Controlled Spatial Sharing of GPUs for scalable and Efficient Inference at Edge
Edge clouds are deployed to provide very responsive services to the end-users. Especially, the increasing demand for cloud-based inference services requires the use of Graphics Processing Units (GPUs). However, the Edge resources such as CPUs and GPUs are limited and must be shared across multiple concurrently running clients. It is highly desirable to multiplex different inference tasks on the GPU and utilize the GPUs efficiently. Batched processing, CUDA streams and Multi-process-service (MPS) help. However, we find that these are not adequate for achieving scalability and do not guarantee predictable performance. Further, edge servers require considerable amounts of streaming data to be processed and account for load variations. In this talk, I will present GSLICE - a GPU virtualization platform. GSLICE incorporates a dynamic GPU resource allocation and management framework to maximize performance and resource utilization. We virtualize the GPU by apportioning the GPU resources across different Inference Functions (IFs), thus providing isolation and guaranteeing performance. We develop controlled spatial sharing of GPU, self-learning and adaptive GPU resource allocation and batching schemes that account for network traffic characteristics, while also keeping inference latencies below service level objectives. GSLICE adapts quickly to the streaming data’s workload intensity and the variability of GPU processing costs. GSLICE provides scalability of the GPU for IF processing through efficient and controlled spatial multiplexing, coupled with a GPU resource reallocation scheme with minimal (< 100 microseconds) downtime. Compared to TensorRT and default MPS, GSLICE significantly improves GPU utilization efficiency and achieves 2-13x improvement in aggregate throughput.

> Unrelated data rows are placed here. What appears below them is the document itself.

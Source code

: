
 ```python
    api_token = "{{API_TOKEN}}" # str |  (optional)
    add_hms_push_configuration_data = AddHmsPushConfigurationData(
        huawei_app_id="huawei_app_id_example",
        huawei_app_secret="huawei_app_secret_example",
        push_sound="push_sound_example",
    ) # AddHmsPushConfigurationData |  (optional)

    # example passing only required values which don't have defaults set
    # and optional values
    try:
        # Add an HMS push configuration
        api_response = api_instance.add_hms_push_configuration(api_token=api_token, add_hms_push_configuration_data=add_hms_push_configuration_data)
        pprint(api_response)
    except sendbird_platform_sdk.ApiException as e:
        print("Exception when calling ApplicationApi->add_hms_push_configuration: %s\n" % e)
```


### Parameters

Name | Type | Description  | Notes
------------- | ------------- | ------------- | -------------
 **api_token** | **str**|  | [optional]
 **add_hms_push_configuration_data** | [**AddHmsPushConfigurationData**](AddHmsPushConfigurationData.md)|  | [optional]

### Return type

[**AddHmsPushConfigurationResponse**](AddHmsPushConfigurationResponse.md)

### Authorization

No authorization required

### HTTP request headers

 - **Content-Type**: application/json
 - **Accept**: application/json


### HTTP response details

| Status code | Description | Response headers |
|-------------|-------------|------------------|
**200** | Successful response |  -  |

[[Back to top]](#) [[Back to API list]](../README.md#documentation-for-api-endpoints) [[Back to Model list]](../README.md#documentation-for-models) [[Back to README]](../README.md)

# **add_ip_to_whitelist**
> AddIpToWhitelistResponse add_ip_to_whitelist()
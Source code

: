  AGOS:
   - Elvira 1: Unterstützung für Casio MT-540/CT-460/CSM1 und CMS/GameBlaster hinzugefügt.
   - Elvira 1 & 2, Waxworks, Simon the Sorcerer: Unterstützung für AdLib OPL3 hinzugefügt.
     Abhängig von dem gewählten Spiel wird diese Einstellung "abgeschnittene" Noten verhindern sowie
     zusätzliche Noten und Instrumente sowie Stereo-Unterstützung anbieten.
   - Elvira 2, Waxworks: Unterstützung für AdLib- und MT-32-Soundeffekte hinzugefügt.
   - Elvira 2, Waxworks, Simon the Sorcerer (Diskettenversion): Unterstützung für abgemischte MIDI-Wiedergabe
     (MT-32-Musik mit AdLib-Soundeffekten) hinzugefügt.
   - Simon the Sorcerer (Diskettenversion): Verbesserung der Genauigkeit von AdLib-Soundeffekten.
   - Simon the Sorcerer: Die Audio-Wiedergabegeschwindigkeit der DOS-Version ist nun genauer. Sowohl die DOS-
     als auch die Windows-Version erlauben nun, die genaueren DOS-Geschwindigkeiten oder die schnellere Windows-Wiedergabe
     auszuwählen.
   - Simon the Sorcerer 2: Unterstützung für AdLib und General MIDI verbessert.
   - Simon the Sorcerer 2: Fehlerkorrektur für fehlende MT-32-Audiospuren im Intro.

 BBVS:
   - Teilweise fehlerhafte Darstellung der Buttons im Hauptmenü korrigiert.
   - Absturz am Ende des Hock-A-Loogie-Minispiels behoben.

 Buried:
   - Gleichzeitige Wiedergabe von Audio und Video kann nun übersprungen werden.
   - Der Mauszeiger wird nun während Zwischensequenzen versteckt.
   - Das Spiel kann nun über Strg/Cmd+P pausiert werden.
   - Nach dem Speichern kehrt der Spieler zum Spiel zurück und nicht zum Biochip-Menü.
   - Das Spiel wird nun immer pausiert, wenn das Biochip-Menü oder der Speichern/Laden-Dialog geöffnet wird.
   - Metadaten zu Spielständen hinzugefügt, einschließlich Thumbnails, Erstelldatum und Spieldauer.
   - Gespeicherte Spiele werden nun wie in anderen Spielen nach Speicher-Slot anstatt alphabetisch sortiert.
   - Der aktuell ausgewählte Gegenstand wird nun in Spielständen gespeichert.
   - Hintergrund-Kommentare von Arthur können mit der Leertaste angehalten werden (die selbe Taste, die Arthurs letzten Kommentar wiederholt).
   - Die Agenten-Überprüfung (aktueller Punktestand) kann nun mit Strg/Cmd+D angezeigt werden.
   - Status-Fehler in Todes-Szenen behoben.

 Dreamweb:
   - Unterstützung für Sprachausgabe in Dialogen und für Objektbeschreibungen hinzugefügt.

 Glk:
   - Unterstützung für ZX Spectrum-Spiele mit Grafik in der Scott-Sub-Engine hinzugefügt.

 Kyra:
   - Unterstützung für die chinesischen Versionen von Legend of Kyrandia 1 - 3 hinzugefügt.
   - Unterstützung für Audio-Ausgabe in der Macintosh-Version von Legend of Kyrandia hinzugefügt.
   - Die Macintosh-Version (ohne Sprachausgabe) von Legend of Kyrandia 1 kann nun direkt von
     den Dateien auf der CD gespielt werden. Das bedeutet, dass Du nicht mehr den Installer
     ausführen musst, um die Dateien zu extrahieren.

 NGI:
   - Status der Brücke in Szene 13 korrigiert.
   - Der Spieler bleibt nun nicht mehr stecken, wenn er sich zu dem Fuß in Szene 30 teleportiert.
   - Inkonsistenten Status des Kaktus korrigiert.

Sameer Kulkarni, IIT Gandhinagar
Sameer G Kulkarni is an Assistant Professor in Computer Sciences at Indian Institute of Technology, Gandhinagar. Prior to this, he worked as a postdoctoral researcher at the University of California, Riverside. He received a Ph.D. degree in Computer Science from University of Göttingen, Germany in July 2018. He received his M.S. degree in Computer Engineering from the University of Southern California, in 2010, and B.E. degree in Computer Science and Engineering from National Institute of Engineering, Mysore, in 2004. He is the recipient of the IEEE TCSC Best PhD Dissertation Award 2019. His work focuses on the resource management aspects towards building Efficient, Scalable and Resilient NFV/Edge platforms. His research interests include Software Defined Networking, Network Function Virtualization, Edge Cloud Platforms, Distributed systems, and Disaster Management.